* **Assignment**
Only lines containing the word "Program" are needed; pull them out of the material.

(Record set begins)

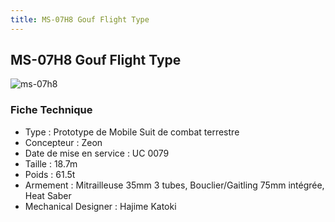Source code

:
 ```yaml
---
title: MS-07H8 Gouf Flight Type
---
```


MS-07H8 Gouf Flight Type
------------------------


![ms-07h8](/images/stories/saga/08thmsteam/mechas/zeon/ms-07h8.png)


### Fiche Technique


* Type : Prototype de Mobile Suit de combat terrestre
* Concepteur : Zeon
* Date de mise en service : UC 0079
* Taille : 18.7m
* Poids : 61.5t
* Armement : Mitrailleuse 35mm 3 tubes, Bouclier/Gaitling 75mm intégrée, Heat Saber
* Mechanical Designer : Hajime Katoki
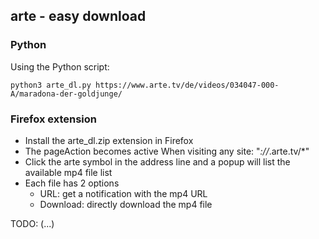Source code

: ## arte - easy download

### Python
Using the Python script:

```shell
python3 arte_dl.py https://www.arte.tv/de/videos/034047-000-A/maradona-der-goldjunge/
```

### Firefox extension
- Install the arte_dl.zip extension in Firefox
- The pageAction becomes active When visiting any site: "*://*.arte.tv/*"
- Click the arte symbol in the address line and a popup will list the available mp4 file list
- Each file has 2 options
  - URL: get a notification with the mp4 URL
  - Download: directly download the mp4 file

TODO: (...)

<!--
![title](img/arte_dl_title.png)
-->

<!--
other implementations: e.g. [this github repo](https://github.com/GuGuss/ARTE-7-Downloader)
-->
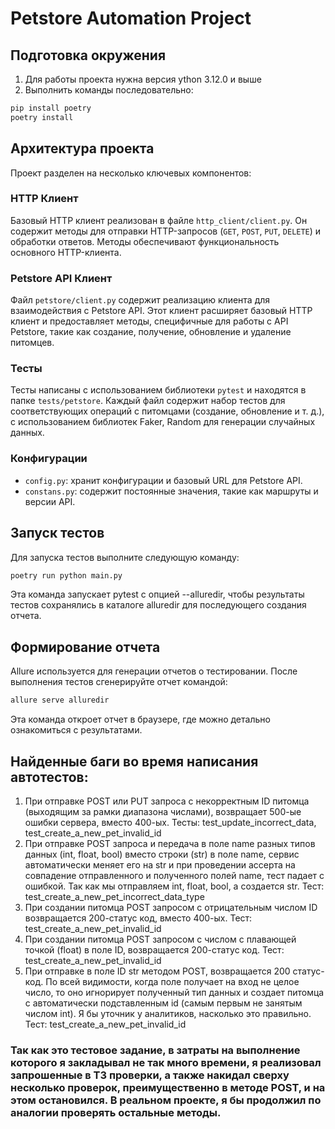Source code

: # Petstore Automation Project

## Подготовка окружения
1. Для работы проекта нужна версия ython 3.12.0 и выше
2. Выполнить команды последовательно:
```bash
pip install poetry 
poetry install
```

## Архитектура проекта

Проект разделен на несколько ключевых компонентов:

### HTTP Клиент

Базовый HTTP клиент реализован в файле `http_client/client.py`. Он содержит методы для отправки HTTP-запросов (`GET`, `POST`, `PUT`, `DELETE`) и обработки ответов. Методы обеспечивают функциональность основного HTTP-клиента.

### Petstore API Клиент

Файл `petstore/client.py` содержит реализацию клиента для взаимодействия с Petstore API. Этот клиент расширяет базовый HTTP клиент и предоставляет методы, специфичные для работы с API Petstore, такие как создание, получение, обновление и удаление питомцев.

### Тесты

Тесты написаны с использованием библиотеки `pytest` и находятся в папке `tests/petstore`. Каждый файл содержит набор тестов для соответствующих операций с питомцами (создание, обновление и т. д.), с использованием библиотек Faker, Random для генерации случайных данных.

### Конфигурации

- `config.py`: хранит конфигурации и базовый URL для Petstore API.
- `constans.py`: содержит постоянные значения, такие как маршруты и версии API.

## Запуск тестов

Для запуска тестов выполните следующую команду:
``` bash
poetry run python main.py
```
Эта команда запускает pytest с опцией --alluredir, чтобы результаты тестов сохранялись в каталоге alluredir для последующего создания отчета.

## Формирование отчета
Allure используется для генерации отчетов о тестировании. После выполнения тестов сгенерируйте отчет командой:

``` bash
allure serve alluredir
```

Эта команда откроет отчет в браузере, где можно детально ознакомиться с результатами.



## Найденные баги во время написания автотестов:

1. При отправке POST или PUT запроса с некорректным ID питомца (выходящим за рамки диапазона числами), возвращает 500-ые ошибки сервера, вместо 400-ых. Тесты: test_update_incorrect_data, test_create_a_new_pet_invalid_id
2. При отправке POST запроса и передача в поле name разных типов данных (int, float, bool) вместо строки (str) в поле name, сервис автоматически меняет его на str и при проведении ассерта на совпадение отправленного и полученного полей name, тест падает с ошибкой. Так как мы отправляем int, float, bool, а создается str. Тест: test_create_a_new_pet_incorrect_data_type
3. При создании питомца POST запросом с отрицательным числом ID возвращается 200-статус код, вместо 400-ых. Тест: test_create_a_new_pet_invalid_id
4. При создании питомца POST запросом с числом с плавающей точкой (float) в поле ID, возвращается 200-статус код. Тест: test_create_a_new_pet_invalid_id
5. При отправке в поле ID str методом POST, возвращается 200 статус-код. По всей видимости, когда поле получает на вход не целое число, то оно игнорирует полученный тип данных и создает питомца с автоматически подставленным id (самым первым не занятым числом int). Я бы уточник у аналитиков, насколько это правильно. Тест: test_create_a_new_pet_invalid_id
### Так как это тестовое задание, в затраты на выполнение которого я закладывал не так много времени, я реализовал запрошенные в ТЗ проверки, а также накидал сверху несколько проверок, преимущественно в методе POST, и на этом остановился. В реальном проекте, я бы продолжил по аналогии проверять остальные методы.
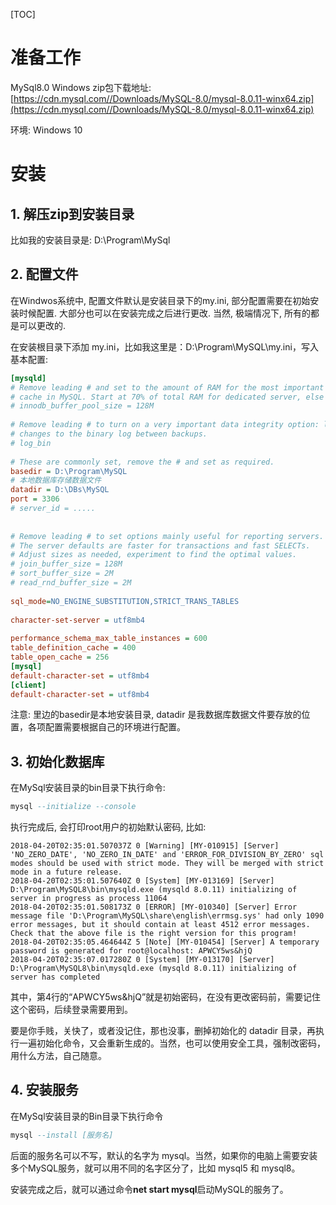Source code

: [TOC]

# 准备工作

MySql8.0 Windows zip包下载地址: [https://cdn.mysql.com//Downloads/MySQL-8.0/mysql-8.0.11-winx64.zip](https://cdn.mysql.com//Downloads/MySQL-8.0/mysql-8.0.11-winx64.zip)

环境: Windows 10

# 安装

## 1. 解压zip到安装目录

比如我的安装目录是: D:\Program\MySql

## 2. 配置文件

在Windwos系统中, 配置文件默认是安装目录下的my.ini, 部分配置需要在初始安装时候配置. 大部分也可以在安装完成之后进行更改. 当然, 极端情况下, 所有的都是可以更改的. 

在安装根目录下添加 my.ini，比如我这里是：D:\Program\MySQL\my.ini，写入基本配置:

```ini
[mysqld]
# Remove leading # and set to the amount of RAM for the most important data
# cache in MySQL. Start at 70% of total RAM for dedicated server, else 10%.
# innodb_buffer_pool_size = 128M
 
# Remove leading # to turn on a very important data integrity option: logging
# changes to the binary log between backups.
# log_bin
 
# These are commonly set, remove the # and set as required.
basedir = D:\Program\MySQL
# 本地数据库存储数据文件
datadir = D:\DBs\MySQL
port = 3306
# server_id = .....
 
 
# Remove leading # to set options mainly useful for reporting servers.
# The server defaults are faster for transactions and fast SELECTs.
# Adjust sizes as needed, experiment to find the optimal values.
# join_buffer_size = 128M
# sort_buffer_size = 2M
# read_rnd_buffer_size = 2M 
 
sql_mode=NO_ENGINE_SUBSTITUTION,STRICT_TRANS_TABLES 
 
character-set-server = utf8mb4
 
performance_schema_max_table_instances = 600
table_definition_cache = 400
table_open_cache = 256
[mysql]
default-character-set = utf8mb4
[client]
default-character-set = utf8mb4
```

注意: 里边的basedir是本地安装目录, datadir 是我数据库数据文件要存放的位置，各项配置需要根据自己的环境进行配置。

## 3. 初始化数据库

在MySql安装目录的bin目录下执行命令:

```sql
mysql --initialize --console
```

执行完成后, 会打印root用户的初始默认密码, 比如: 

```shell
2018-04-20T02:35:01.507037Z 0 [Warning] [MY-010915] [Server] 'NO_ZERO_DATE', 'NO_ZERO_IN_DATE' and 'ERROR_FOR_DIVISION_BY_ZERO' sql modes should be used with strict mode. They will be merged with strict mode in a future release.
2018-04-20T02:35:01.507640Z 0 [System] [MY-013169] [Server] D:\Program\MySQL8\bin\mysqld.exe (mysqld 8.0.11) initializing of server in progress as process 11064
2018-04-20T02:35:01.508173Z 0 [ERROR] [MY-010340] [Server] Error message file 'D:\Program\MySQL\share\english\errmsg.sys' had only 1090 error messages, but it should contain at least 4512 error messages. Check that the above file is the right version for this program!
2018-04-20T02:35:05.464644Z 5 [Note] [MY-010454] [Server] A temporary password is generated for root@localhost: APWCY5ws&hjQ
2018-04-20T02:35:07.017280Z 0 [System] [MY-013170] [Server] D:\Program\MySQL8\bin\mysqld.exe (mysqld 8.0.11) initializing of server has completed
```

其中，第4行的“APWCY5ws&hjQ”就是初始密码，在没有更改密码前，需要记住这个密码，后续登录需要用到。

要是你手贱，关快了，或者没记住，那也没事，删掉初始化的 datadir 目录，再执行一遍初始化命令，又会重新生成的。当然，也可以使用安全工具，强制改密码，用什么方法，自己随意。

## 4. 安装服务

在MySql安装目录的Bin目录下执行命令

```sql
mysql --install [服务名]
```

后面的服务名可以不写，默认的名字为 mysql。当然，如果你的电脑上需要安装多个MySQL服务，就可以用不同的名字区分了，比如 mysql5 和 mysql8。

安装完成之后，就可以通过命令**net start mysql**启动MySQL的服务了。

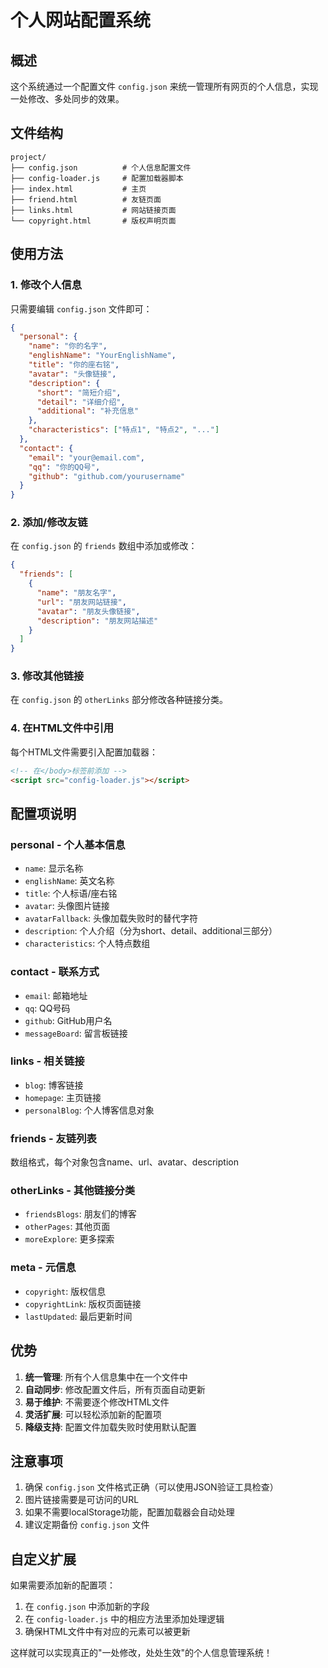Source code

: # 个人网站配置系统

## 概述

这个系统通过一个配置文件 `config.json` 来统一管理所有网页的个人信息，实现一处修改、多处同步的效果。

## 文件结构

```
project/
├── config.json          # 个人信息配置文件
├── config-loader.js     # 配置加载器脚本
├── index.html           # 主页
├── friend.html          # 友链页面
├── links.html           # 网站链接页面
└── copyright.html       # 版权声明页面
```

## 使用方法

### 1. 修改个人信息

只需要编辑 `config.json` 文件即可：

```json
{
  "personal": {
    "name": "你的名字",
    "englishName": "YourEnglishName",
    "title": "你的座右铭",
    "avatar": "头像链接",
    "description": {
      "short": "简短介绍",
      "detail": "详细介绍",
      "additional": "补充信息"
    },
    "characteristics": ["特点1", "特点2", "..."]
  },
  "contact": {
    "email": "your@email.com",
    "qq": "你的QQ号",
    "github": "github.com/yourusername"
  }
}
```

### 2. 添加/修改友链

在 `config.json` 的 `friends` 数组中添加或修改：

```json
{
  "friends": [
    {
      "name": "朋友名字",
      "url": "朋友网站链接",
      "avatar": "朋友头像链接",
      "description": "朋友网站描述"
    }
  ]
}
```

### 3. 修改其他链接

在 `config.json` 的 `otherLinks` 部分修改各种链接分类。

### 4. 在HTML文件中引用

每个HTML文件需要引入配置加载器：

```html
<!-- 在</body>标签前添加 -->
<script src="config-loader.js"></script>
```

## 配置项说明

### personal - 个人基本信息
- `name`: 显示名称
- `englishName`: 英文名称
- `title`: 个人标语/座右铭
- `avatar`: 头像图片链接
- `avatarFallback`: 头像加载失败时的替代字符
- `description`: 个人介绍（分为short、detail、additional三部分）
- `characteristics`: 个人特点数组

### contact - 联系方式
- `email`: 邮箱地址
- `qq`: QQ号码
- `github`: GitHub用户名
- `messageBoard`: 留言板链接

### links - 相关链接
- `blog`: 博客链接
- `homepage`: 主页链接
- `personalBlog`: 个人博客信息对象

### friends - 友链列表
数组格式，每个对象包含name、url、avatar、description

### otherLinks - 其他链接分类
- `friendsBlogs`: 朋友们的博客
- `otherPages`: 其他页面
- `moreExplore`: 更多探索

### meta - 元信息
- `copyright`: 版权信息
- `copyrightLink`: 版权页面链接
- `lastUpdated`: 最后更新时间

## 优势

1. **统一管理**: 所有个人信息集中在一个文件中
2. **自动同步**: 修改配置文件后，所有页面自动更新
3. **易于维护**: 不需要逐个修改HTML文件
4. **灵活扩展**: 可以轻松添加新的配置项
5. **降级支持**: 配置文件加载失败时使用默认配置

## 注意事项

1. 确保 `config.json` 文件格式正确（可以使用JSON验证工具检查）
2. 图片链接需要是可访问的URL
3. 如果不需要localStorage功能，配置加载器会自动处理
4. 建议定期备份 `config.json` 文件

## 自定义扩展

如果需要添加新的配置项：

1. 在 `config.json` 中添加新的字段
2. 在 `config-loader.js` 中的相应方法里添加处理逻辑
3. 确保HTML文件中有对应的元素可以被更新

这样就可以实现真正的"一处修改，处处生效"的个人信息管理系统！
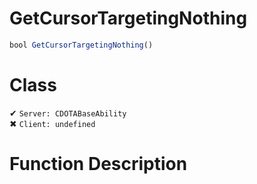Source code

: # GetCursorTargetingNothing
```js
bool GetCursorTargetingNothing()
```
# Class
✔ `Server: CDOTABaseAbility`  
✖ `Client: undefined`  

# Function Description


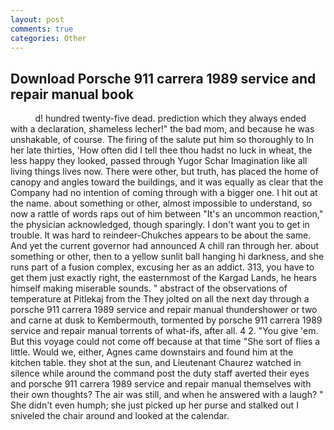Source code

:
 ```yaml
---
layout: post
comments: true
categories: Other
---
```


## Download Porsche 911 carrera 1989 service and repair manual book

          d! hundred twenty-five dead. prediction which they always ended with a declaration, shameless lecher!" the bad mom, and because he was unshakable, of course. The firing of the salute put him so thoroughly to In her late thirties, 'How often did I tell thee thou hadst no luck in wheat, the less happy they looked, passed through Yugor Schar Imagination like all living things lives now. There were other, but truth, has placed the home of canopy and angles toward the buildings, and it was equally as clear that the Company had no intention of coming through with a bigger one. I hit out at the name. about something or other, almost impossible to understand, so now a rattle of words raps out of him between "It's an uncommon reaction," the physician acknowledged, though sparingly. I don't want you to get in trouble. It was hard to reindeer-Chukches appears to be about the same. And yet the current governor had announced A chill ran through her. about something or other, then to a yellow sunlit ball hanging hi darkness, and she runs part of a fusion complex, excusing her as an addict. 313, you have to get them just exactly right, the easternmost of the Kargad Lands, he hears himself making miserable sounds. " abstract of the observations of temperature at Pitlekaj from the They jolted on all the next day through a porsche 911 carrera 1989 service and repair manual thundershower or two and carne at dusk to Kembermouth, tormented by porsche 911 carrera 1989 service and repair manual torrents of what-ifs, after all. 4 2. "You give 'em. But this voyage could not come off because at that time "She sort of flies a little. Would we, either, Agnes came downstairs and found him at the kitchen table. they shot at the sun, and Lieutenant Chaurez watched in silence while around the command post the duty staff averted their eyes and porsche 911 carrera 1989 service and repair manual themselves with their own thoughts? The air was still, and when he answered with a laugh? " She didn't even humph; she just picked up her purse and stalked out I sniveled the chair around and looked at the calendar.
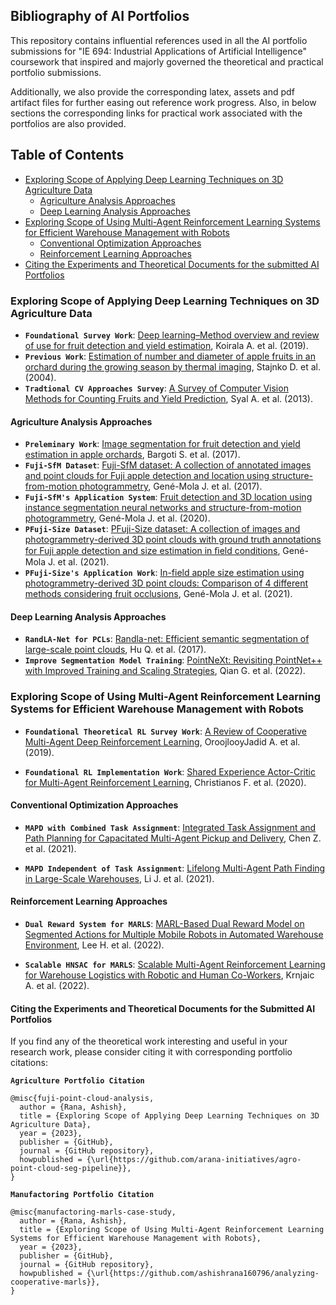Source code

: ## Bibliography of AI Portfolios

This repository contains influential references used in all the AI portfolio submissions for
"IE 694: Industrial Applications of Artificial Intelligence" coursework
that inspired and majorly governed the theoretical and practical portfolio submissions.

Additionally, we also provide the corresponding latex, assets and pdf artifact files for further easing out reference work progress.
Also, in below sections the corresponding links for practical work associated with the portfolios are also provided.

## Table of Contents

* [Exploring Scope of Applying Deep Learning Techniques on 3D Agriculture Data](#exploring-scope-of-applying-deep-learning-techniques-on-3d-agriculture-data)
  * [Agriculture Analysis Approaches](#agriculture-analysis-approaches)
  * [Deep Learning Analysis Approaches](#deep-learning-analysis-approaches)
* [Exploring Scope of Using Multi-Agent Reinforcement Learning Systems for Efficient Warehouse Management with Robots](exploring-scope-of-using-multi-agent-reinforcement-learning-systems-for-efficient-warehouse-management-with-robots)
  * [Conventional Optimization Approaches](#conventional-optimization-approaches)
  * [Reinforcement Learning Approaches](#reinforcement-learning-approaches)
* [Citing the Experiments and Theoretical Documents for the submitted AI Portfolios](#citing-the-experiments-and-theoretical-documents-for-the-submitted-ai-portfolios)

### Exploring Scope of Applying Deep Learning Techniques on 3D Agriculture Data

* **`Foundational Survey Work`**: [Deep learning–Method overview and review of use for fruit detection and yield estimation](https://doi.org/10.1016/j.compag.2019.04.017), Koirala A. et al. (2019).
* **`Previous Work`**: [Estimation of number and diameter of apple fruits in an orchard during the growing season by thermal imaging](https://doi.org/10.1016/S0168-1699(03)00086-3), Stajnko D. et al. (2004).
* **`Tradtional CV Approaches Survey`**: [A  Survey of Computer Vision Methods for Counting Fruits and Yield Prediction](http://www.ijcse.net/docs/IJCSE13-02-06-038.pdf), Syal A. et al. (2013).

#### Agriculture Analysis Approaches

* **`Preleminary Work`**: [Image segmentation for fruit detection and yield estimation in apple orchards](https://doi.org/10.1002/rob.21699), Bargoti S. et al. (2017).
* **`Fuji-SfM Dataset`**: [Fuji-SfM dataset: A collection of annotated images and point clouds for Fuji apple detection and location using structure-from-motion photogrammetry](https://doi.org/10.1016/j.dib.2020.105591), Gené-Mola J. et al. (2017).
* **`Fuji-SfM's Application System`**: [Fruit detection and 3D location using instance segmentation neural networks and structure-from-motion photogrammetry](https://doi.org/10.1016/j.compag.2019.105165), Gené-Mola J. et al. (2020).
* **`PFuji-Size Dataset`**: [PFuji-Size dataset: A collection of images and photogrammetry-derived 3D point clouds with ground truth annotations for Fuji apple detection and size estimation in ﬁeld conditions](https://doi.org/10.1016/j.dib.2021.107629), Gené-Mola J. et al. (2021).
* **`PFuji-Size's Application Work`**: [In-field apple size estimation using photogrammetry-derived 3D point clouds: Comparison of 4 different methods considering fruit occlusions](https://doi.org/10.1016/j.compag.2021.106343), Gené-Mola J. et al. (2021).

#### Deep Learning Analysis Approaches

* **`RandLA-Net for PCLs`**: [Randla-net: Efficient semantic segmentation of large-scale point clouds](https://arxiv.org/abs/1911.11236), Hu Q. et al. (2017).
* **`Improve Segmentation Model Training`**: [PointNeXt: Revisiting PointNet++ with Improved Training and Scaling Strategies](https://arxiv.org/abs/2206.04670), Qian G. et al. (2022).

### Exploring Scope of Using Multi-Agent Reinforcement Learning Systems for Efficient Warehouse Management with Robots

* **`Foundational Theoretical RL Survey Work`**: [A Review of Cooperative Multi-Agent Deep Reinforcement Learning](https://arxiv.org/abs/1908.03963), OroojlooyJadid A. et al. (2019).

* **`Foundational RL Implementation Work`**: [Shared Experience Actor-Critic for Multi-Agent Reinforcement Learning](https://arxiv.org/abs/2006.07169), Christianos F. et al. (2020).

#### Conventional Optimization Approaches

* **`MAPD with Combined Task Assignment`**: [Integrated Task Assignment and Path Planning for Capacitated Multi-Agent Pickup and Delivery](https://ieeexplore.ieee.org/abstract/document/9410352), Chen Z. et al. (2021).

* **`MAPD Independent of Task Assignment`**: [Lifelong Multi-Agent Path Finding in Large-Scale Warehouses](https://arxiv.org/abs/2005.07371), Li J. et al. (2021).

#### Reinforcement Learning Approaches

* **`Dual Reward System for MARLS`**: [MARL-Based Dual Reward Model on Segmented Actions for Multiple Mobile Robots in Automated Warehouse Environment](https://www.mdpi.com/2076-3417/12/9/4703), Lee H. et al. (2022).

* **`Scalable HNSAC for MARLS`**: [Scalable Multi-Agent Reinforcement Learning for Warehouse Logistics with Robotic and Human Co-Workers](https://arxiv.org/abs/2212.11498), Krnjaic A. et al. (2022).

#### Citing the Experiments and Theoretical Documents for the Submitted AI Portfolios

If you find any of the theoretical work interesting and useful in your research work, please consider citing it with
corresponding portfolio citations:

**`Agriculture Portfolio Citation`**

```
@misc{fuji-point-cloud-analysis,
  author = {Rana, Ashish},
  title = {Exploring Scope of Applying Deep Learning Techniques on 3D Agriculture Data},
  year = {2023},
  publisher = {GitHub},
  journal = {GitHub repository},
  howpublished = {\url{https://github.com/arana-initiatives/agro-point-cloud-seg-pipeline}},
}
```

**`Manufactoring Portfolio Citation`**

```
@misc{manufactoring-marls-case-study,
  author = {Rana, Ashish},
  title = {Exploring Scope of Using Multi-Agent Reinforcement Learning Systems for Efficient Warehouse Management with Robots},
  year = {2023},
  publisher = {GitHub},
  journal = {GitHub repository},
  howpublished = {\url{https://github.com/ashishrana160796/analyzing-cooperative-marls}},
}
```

(Record set ends)

* **Exercise solution**
比如我的安装目录是: D:\Program\MySql
在安装根目录下添加 my.ini，比如我这里是：D:\Program\MySQL\my.ini，写入基本配置:
basedir = D:\Program\MySQL
2018-04-20T02:35:01.507640Z 0 [System] [MY-013169] [Server] D:\Program\MySQL8\bin\mysqld.exe (mysqld 8.0.11) initializing of server in progress as process 11064
2018-04-20T02:35:01.508173Z 0 [ERROR] [MY-010340] [Server] Error message file 'D:\Program\MySQL\share\english\errmsg.sys' had only 1090 error messages, but it should contain at least 4512 error messages. Check that the above file is the right version for this program!
2018-04-20T02:35:07.017280Z 0 [System] [MY-013170] [Server] D:\Program\MySQL8\bin\mysqld.exe (mysqld 8.0.11) initializing of server has completed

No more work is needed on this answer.